* [YOUR GOAL]:
Below is a listing; transcribe it exactly but without any images.

* [DATA EXTRACTS]:
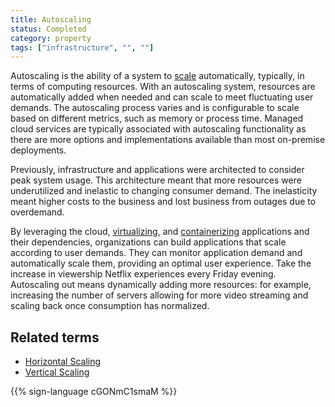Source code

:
 ```yaml
---
title: Autoscaling
status: Completed
category: property
tags: ["infrastructure", "", ""]
---
```


Autoscaling is the ability of a system to [scale](/scalability/) automatically, typically, in terms of computing resources. 
With an autoscaling system, resources are automatically added when needed and can scale to meet fluctuating user demands. 
The autoscaling process varies and is configurable to scale based on different metrics, such as memory or process time. 
Managed cloud services are typically associated with autoscaling functionality 
as there are more options and implementations available than most on-premise deployments.

Previously, infrastructure and applications were architected to consider peak system usage. 
This architecture meant that more resources were underutilized and inelastic to changing consumer demand. 
The inelasticity meant higher costs to the business and lost business from outages due to overdemand.

By leveraging the cloud, [virtualizing](/virtualization/), and [containerizing](/containerization/) applications and their dependencies, 
organizations can build applications that scale according to user demands. 
They can monitor application demand and automatically scale them, providing an optimal user experience. 
Take the increase in viewership Netflix experiences every Friday evening. 
Autoscaling out means dynamically adding more resources: for example, 
increasing the number of servers allowing for more video streaming and scaling back once consumption has normalized.

## Related terms

* [Horizontal Scaling](/horizontal-scaling/)
* [Vertical Scaling](/vertical-scaling/)

{{% sign-language cGONmC1smaM %}}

* [EXPECTED OUTPUT]:
Source code

:
 ```yaml
---
title: Autoscaling
status: Completed
category: property
tags: ["infrastructure", "", ""]
---
```


Autoscaling is the ability of a system to [scale](/scalability/) automatically, typically, in terms of computing resources. 
With an autoscaling system, resources are automatically added when needed and can scale to meet fluctuating user demands. 
The autoscaling process varies and is configurable to scale based on different metrics, such as memory or process time. 
Managed cloud services are typically associated with autoscaling functionality 
as there are more options and implementations available than most on-premise deployments.

Previously, infrastructure and applications were architected to consider peak system usage. 
This architecture meant that more resources were underutilized and inelastic to changing consumer demand. 
The inelasticity meant higher costs to the business and lost business from outages due to overdemand.

By leveraging the cloud, [virtualizing](/virtualization/), and [containerizing](/containerization/) applications and their dependencies, 
organizations can build applications that scale according to user demands. 
They can monitor application demand and automatically scale them, providing an optimal user experience. 
Take the increase in viewership Netflix experiences every Friday evening. 
Autoscaling out means dynamically adding more resources: for example, 
increasing the number of servers allowing for more video streaming and scaling back once consumption has normalized.

## Related terms

* [Horizontal Scaling](/horizontal-scaling/)
* [Vertical Scaling](/vertical-scaling/)

{{% sign-language cGONmC1smaM %}}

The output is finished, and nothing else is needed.